Scribe Post May 28

Scribe Post

May 28 of 2007

The class started with the following POD: if the distance from Larissa’s wrist to the head of a fly swatter is 50 cm, and Larissa swung the swatter through and angles of 52 degrees, then how far did the head of the fly swatter travel.


The class had some time to solve the problem and Jaime put his answers on the board.

First he converted the angle into radians (he converted into radians to use the following formula)

52 degrees x (π radians/180 degrees)
≈ .907 radians

Then he used the formula we had already learned for arcs:
S=Rθ
S≈50 cm x .907 radians
S≈45.38 cm

He also showed how to solve the problem with a proportion instead of the formula

52°/360° = S/2πr

52 degrees are proportional to the arc as 360 degrees are proportional to the entire circumference.

Both methods result in the same answer.

After the POD Mr. Alcantara read us a story from the following webpage www.mathacademy.com/pt/prime/articles/zeno_tort/

It talked about one of Zeno’s paradox about a Tortoise and Achilles, which resembled the “ratty problem” we had already discussed regarding Sybil the rat.
The Tortoise tricked Achilles into conceding a race as she clamed it was impossible for Achilles to pass her after he had given her a head start, considering he will always have to cover some distance to catch her, no matter how small.

We discussed the problem in the class and were confused by the fact that in real life we had already seen people winning a race even after giving a head start.

Mr. Alcantara then proposed three choices for the class:
We could continue to think about the problem and try to solve it.
We could practice limits with the following excercises

Lim of (5n^2/(9n^5+5n)) as n approaches infinity

Lim of (5n^5/(9n^2-8n)) as n approaches negative infinity

Lim of ((8n^2-3)/(2n^2+6n-1)) as n approaches zero

Lim of (sin n/ n) as n approaches negative infinity

Lim of (sin n/ n) as n approaches zero

Lim of ((10-6n^2)/(2n-5)^2) as n approaches infinity

Or we could correct the quizzes he had handed out (the students whose quiz grade was below a 60 can hand in their corrected quizzes tomorrow and earn 5 points)
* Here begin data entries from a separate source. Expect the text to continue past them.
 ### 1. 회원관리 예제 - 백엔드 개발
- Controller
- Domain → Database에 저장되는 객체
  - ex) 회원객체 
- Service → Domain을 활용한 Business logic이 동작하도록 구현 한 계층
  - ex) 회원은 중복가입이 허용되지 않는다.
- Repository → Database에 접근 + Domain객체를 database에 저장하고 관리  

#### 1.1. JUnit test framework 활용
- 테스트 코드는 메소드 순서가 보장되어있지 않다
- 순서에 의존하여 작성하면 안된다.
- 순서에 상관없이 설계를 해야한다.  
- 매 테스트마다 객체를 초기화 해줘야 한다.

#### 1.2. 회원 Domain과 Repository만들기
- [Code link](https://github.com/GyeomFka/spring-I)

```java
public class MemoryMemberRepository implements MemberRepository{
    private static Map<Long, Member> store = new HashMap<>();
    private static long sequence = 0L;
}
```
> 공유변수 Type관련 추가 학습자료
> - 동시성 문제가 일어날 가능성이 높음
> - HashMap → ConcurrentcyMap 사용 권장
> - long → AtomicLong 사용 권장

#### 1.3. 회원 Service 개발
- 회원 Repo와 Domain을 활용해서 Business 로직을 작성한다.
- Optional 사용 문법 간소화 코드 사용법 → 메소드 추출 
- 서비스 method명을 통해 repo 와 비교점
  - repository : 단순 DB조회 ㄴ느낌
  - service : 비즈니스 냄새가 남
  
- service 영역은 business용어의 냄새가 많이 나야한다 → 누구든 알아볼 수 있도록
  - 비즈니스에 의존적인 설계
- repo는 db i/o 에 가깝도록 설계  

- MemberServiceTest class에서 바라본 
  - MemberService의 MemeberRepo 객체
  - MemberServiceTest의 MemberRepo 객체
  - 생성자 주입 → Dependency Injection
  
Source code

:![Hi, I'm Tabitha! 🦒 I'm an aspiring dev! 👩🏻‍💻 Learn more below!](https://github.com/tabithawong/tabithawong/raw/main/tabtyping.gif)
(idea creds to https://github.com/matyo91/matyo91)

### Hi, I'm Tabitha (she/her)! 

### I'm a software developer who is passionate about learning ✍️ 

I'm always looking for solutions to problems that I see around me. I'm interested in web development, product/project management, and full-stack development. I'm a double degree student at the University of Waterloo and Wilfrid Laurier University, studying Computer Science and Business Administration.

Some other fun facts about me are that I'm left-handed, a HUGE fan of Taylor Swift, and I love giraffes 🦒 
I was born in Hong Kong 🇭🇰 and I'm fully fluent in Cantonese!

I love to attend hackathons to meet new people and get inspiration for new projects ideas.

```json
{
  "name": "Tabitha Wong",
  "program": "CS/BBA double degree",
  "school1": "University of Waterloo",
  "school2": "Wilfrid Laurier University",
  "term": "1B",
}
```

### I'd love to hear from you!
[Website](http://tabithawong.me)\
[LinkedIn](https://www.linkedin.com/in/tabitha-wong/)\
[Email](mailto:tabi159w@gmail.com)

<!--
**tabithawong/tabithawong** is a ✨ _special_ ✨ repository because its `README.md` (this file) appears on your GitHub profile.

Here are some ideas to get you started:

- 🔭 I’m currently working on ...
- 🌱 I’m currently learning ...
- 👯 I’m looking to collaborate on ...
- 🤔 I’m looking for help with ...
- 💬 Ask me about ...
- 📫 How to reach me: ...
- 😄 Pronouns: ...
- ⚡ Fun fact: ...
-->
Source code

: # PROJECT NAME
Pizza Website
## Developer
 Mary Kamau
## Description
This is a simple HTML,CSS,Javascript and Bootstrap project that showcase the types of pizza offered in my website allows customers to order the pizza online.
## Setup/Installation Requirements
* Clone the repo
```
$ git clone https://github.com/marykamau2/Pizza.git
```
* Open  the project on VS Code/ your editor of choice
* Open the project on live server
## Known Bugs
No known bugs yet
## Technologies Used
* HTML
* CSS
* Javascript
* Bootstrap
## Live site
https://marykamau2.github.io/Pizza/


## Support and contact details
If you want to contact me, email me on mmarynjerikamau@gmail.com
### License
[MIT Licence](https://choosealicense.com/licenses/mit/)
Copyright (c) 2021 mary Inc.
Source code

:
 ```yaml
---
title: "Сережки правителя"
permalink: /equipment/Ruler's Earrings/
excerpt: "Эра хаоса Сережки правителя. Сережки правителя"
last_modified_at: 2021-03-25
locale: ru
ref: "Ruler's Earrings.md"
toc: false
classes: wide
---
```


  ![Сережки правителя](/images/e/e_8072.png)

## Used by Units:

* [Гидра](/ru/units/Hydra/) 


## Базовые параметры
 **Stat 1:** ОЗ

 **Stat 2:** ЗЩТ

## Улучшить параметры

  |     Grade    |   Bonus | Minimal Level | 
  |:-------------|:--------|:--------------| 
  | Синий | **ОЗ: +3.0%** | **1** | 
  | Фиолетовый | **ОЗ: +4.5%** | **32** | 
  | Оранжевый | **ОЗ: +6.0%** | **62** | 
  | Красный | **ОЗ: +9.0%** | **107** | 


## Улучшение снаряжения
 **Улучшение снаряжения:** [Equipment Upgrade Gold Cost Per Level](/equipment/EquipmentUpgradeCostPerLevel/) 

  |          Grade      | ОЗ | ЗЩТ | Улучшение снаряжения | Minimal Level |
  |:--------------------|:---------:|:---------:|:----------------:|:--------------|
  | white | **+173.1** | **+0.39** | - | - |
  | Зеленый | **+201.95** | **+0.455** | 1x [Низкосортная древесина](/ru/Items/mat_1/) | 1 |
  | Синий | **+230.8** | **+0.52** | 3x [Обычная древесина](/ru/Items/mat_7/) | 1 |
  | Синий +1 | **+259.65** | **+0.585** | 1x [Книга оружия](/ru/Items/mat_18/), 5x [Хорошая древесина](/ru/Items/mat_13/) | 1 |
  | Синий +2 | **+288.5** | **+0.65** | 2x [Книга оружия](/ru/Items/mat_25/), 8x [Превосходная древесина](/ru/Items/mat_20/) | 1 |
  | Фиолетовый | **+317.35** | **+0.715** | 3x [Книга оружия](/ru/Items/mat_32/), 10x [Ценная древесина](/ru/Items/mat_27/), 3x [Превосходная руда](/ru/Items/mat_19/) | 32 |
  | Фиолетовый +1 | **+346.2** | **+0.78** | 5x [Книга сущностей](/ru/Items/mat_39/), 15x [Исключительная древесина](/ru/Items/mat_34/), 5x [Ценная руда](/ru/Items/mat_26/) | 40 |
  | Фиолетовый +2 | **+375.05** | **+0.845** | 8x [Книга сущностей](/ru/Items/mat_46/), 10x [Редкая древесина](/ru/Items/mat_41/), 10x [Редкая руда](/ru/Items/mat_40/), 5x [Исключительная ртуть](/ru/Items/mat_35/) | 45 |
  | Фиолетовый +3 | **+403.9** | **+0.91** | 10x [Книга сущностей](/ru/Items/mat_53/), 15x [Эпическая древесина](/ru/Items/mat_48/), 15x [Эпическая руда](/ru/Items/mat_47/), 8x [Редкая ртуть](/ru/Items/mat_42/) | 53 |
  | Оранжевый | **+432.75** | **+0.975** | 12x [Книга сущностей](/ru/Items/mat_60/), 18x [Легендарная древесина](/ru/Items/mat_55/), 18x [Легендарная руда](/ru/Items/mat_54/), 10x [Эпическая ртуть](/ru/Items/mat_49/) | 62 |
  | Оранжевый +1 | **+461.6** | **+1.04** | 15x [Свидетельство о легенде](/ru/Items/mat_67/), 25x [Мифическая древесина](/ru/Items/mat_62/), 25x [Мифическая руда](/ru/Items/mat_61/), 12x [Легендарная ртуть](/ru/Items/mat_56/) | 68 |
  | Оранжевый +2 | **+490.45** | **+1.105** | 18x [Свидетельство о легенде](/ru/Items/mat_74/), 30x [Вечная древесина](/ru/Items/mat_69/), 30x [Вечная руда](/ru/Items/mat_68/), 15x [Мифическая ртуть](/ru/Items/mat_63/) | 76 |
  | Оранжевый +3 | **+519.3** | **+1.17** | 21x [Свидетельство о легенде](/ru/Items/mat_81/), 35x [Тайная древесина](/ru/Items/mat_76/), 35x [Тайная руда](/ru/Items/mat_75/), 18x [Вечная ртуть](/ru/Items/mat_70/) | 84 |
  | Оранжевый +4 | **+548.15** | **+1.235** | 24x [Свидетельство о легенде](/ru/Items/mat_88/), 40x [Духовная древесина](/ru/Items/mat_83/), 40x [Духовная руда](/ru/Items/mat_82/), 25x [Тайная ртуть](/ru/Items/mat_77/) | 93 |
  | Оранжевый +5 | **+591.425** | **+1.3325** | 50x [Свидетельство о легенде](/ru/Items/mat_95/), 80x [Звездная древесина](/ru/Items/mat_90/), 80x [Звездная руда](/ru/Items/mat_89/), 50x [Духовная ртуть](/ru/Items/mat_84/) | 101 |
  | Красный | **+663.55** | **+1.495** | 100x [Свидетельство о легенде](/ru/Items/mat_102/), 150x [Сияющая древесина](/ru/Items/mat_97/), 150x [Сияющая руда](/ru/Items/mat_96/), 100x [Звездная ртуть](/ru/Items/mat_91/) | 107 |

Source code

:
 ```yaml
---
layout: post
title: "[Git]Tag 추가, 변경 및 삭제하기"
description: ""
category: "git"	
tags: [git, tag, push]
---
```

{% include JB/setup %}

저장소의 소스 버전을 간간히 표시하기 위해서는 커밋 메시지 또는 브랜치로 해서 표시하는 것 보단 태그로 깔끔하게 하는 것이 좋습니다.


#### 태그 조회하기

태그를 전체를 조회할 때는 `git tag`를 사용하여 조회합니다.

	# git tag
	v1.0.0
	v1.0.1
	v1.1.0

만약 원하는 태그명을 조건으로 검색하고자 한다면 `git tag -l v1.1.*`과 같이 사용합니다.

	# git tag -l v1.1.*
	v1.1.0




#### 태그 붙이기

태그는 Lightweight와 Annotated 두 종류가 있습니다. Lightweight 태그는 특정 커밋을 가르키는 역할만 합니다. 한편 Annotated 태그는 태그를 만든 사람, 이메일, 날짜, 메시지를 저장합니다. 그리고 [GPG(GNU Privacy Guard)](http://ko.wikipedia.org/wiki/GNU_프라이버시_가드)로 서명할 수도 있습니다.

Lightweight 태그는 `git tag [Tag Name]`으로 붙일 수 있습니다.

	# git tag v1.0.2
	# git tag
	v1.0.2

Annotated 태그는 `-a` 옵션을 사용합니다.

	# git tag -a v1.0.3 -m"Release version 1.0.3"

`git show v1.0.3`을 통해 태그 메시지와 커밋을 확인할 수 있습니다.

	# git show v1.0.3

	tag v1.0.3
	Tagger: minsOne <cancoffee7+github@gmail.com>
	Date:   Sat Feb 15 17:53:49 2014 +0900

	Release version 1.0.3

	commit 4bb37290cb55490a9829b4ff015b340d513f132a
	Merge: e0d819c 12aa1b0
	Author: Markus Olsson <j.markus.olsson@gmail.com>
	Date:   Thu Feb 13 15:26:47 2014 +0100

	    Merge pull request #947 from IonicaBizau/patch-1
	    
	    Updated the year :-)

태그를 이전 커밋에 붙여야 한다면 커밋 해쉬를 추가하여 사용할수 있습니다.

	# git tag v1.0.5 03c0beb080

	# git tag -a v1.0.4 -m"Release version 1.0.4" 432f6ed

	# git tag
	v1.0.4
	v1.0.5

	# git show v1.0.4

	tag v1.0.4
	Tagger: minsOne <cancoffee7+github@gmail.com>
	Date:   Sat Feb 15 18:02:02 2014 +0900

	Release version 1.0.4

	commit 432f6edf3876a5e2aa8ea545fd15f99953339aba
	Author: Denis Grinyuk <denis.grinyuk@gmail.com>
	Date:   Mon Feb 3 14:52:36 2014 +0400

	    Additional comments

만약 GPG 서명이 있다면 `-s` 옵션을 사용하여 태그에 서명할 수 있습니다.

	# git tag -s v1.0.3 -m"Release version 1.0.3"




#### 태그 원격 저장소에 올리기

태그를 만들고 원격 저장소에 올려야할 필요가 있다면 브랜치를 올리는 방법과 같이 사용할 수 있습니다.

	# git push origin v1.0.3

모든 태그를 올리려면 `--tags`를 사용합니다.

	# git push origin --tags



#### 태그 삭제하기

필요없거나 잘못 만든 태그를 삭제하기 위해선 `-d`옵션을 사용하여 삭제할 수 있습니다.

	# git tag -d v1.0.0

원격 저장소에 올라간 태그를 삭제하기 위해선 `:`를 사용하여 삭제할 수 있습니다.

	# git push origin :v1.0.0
On the board Larissa, Nancy, Isabella and Jaime did problems 4,5 and 8 of the quiz.

Problem 4

Problem started off with 3 kernels of popcorn, for each second that passed there would be 1.8 times as more kernels than before. We had to find the number of kernels that would have popped by second 15.

3x1.8=5.4
5.4x1.8=9.72

9.72/5.4=1.8=r

S15= 3 ((1-1.8^15)/(1-1.8))
=25,296.152 kernels popped after 15 seconds

Problem 5

The following problem was about an arithmetic series. It asked how many donuts a bakery would sell after 2 weeks if it sold 20 units on the first day and each day sold 12 units more than it did the day before.

D=12

First we had to find T14 to consequently find S14

T14=T1+ (13)(12)
T14=20+156
T14=176 donuts

S14=(14/2) * (20+176)
S14=7*196
=1372 donuts

Problem 8

Problem 8 asked how much interest would be earned after 10 years if there was 4% interest compounded annually and the initial amount was $1000.

Isabella’s solution

1000*.04=40
1000+40=1040

1040*.04=41.6
1040+41.6=1081.6

Sum of Interest

40+41.6+…

41.6/40=1.04=r

S10=40 ((1-1.04^10)/(1-1.04))
=$480.244 total interest earned in ten years.

Jaime’s solution

At=A(1+r)^t
A10=1000(1+.04)^10
A10=1480.244
1480.244-1000=$480.244


After solving the problems, and with no new homework besides correcting the quizzes, the class was dismissed.

I choose Maria Carolina to be the following scribe.

Sir I was not able to post this yesterday because as you know I don’t have a computer but I used one of the computers in the library to do it today.